Append completed successfully
  Files processed: 1 (1 successful)
  Records added: 5,234
  Duplicates removed: 45
  Database: graph.duckdb (4.8 MB)
  Total time: 4.1s

Deduplication Preserves Data

Duplicate records are moved to archive tables (duplicate_nodes, duplicate_edges), not deleted. You can inspect these tables to understand what was deduplicated.

Tracking Schema Changes

Use the --schema-report flag to generate a detailed report of schema changes:

koza append \
  --database graph.duckdb \
  --nodes new_data.tsv \
  --schema-report

This creates a YAML file (e.g., graph_schema_report_append.yaml) containing:

File analysis: Format detection, column counts, record counts per file
Schema changes: List of new columns added to each table
Column details: Data types, null percentages, example values

Inspecting Schema Changes via SQL

After appending, you can also check the schema directly:

# View current table schemas
duckdb graph.duckdb "DESCRIBE nodes"
duckdb graph.duckdb "DESCRIBE edges"

# Check which columns have NULL values (potentially new columns)
duckdb graph.duckdb "SELECT COUNT(*) - COUNT(custom_score) as nulls FROM nodes"

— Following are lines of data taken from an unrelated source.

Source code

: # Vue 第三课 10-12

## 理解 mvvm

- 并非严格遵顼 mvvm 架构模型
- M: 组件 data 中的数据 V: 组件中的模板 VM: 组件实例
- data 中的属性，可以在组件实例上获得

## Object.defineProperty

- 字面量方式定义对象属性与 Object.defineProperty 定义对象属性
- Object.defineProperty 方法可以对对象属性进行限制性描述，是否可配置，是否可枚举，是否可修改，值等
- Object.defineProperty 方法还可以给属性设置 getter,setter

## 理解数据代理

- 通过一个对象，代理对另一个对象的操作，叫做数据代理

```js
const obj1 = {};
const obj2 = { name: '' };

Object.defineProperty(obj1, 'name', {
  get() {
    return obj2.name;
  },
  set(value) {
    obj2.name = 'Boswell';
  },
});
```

When to Use Append vs Join

Choose the right operation based on your use case:

Scenario	Use Append	Use Join
Adding new data to existing database	Yes	No
Preserving existing database state	Yes	No (overwrites)
Incremental daily/weekly updates	Yes	No
Full rebuild from all sources	No	Yes
Starting fresh with new data	No	Yes
Schema evolution needed	Yes (automatic)	Yes (automatic)
Combining many files initially	No	Yes

Append Use Cases

Daily data ingestion: Add new records from a data pipeline each day
Incremental updates: Add corrections or updates without full rebuild
Data augmentation: Add new sources to an existing graph
Schema extension: Add new properties to existing entities

Join Use Cases

Initial graph creation: Combine multiple source files into a new database
Full rebuild: Replace existing data with a fresh build from sources
Format conversion: Load data into DuckDB for the first time

Complete Pipeline Comparison

Incremental approach (append):

# Initial build
koza join --nodes *.nodes.* --edges *.edges.* --output graph.duckdb

# Later: add new data
koza append --database graph.duckdb --nodes new_data.tsv --deduplicate
koza append --database graph.duckdb --nodes more_data.tsv --deduplicate

Full rebuild approach (join):

# Rebuild everything each time
koza merge \
  --nodes *.nodes.* new_data.tsv more_data.tsv \
  --edges *.edges.* \
  --output graph.duckdb

Verification

After appending, verify the operation succeeded.

Check Record Counts

# Compare before and after counts
duckdb graph.duckdb "SELECT COUNT(*) AS node_count FROM nodes"
duckdb graph.duckdb "SELECT COUNT(*) AS edge_count FROM edges"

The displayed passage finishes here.